第3話 私と青年と、デート
その日、私は書斎で執筆をしていた。
基本、無音で作業することが常な私は、昼前に2LDKの玄関の鍵が開けられたことに気付いて、書斎を出ると、ルツが我が物顔でそこにいたが、五月なのに外はもう暑いらしい。薄っすらと彼は汗をかいている。
「あっつー」
「今日、来る予定だったか?」
「え?予定ないと来ちゃダメなの?」
「そんなこと言ってないだろ」
私は、リビング寝室のエアコンのスイッチを入れ、冷房をかけた。
すると、涼しい風が部屋を包むが、一向に身体は冷えてこない。
「こら、」
「先生。好き。今日デートしない?」
「は?」
後ろからルツが私を抱きしめてくる。
いやしかし、デートって……。
いきなり言われても、化粧しなきゃだしさぁ。
「映画のチケット、買ってきたんだ。今日のレイトショーのだからこれからご飯食べに行って、どっかブラブラして、観に行こうよ」
「映画?」
「先生が観たいって言ってた洋画」
くそ!!こいつはよく出来たやつだなぁ!!
ルツが見せてきたのは、マジで私が観たいって頻りにいってた映画のチケットだった……。
はぁ。おばさん、本気出すか。
「ちょっと待ってな」
「え」
「化粧してくる」
私がそう言うと、ルツはにへっと締まりのない顔をした。
「先生、今日一段と綺麗だね」
私がいつもより念入りに化粧をして、一張羅の黒のシフォンワンピースを着てリビングに出てくると、ルツは開口一番そう言った。
「いつもは綺麗じゃないってか」
「いつも綺麗だよ、先生は」
くっそ、こいつに口で勝てる気がしない。
私がどんな悪態を吐いても、さらっと返してくる。
ホントは四十代とかじゃないんだろうか、こいつ。
それか、人生二~三回目。
「でも、今日は一段と綺麗。嬉しい。俺とのデートで気合い入れてくれたんだ」
「うるさい、行くのか、行かないのか」
「行く!!」
やっぱり今日もルツは四十代のようでもあり、子供のようでもあった。
そんなこいつが、私は可愛くて仕方ない。
「いこっか」
「……ああ」
ルツは自分の左手を私の右手に絡め、恋人つなぎにして上機嫌で私の半歩前を行く。
私は、恋人とは縁遠い人生だった。
学生時代も、社会人になっても、小説家として活動し始めてからも。
全くいなかったわけではないけど、こんな上機嫌で私に付き合ってくれた男なんていたのか、と疑問に思う。

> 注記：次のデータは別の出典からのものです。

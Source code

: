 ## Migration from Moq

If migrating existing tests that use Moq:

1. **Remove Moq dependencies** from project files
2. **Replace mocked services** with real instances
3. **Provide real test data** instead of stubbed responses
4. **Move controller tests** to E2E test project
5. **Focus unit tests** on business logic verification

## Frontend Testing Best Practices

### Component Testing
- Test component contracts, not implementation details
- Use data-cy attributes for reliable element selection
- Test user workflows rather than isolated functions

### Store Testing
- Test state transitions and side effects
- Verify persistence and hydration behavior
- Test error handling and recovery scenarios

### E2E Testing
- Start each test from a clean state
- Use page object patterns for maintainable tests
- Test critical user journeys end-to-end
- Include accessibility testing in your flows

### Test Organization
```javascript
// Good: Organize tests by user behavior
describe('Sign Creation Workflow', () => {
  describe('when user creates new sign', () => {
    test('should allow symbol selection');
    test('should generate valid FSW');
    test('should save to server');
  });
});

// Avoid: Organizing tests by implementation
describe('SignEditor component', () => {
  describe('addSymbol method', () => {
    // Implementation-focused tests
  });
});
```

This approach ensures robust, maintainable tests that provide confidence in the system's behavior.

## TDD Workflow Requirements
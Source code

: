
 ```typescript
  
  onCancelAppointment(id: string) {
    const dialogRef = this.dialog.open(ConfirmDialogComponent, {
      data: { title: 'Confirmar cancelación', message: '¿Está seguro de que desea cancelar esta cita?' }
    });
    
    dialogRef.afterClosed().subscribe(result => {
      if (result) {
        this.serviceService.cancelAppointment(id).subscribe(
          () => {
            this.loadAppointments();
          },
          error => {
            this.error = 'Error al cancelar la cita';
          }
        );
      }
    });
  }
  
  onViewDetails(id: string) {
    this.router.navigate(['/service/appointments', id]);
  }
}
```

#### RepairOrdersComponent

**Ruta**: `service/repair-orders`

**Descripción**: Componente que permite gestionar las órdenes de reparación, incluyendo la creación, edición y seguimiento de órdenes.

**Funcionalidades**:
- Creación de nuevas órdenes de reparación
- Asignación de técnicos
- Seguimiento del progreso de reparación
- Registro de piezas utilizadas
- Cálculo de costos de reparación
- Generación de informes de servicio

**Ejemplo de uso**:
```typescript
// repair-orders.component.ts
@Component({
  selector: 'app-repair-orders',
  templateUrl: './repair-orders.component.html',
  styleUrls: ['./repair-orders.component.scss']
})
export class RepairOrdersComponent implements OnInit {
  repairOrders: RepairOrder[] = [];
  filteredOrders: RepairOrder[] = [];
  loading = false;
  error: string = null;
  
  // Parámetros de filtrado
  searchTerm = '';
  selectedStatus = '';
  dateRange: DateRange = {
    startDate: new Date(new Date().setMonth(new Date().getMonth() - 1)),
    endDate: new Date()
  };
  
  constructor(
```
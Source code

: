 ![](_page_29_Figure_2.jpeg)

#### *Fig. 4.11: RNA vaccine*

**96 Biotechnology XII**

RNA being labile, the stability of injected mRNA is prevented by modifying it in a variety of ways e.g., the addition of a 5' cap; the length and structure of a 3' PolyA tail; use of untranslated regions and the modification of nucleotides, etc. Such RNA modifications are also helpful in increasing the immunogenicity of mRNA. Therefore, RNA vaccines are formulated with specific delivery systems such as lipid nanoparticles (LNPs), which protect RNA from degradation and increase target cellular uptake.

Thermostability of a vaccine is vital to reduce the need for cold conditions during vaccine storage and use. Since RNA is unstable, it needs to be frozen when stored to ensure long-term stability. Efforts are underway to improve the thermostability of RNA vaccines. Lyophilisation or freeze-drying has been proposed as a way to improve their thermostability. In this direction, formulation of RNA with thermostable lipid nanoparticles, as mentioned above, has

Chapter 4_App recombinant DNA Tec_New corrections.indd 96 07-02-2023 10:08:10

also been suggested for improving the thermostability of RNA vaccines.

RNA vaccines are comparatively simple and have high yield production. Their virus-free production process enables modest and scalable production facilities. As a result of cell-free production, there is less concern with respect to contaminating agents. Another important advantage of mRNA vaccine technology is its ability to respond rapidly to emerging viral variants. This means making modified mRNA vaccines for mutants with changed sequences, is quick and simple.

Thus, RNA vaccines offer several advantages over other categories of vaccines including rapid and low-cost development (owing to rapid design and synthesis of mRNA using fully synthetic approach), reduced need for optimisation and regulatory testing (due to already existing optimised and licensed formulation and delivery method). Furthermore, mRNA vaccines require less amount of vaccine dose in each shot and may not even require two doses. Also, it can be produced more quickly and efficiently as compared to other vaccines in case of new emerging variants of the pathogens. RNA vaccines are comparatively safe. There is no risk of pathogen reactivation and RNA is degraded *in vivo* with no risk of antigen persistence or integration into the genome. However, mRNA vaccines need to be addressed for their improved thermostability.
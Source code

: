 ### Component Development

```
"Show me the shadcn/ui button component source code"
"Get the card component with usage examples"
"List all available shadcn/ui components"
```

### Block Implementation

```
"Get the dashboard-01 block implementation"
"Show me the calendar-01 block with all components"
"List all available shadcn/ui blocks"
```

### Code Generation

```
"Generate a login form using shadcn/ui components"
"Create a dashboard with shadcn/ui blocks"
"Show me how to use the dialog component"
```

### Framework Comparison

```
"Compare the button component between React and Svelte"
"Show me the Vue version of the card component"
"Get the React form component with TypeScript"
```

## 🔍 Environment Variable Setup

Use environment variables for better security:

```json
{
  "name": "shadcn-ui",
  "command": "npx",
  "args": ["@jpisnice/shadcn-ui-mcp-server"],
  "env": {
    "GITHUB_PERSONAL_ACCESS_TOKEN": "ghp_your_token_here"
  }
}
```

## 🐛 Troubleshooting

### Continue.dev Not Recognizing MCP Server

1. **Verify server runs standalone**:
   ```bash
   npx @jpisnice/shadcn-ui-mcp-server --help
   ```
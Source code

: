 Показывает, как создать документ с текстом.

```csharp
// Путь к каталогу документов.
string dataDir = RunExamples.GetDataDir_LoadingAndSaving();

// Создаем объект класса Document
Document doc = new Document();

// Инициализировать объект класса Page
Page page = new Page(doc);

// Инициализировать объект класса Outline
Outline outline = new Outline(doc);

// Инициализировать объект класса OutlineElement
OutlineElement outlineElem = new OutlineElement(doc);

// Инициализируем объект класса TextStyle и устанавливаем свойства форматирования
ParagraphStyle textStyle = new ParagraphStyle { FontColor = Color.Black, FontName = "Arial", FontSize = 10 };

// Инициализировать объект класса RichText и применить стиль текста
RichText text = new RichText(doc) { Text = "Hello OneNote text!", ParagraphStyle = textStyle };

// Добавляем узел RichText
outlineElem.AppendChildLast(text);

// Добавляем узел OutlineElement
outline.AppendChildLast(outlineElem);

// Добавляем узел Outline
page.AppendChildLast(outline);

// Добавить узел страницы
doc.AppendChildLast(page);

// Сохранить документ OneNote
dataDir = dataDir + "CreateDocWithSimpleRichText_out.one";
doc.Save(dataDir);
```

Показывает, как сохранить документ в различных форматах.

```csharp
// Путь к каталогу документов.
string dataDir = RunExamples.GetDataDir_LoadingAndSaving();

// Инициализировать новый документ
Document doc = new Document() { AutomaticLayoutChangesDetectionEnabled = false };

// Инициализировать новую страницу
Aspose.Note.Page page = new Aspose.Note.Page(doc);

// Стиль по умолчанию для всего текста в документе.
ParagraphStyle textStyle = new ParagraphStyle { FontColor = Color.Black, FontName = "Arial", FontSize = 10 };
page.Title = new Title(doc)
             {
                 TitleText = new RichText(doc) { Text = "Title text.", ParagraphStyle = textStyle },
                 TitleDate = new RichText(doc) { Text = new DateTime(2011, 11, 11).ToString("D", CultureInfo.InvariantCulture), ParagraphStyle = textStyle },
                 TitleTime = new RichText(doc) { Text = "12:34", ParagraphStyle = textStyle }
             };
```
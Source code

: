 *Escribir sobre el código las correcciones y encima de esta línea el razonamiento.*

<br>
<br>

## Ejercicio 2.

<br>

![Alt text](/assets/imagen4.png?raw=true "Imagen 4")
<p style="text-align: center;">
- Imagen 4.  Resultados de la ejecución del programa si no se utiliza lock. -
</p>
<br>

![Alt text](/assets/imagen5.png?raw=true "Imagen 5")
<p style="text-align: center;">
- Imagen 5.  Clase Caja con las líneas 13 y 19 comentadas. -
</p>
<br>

もしかして、ルツは私が作った妄想上の人物なのかも、とも思うけど、周囲の女子が私に嫉妬してるから、ルツはきっといるんだろう。
「先生!!かき氷!!」
「はいはい、食べような」
「わーい!!」
私は、こいつを離せそうにない。
いや、こいつの張った糸に絡まれて、四肢を捉えられて逃げ出せないでいるのだ———……。